INSTRUCTIONS TO FOLLOW - Go through the lines below and copy each one that holds the string "homebrew".

DATA FOR REVIEW -

= Beginning of Section =

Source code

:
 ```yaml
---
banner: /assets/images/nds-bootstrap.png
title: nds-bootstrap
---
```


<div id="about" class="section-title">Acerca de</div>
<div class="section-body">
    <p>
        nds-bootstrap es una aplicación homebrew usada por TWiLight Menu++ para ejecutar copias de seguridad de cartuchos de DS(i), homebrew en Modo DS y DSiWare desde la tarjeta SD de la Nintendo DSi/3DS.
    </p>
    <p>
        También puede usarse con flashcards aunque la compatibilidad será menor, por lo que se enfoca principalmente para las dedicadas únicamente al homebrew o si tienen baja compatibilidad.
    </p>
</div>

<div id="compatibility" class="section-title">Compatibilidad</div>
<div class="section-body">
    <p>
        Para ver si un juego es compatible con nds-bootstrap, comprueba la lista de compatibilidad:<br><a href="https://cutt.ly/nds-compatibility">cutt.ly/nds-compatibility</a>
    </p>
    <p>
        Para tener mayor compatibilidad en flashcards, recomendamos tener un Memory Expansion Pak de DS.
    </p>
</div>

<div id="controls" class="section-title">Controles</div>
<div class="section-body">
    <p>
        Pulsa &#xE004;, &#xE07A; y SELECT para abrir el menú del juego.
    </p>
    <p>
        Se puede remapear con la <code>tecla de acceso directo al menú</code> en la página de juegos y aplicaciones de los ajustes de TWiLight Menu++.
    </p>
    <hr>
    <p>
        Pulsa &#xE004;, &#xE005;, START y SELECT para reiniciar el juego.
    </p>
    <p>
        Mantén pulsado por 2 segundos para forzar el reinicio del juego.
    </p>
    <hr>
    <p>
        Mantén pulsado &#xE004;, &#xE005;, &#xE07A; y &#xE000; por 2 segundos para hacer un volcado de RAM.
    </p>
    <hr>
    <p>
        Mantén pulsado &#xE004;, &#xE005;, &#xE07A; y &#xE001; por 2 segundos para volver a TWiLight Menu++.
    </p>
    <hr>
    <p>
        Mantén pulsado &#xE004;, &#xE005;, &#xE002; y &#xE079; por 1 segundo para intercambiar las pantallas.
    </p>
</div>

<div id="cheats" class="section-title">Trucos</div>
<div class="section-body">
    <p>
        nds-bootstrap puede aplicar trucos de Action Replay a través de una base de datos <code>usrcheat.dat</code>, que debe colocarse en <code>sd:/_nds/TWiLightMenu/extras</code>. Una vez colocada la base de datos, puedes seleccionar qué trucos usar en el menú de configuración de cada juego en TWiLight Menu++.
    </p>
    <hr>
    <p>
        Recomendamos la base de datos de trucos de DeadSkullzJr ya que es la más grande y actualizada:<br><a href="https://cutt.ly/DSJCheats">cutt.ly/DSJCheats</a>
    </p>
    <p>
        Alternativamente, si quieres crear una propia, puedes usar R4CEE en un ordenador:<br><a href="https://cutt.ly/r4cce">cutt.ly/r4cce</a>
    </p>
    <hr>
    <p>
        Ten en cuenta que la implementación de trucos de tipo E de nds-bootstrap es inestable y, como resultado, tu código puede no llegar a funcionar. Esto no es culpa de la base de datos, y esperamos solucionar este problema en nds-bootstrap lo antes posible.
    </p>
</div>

= End of Section =

SOLUTION FOR THIS TASK -
        nds-bootstrap es una aplicación homebrew usada por TWiLight Menu++ para ejecutar copias de seguridad de cartuchos de DS(i), homebrew en Modo DS y DSiWare desde la tarjeta SD de la Nintendo DSi/3DS.
        También puede usarse con flashcards aunque la compatibilidad será menor, por lo que se enfoca principalmente para las dedicadas únicamente al homebrew o si tienen baja compatibilidad.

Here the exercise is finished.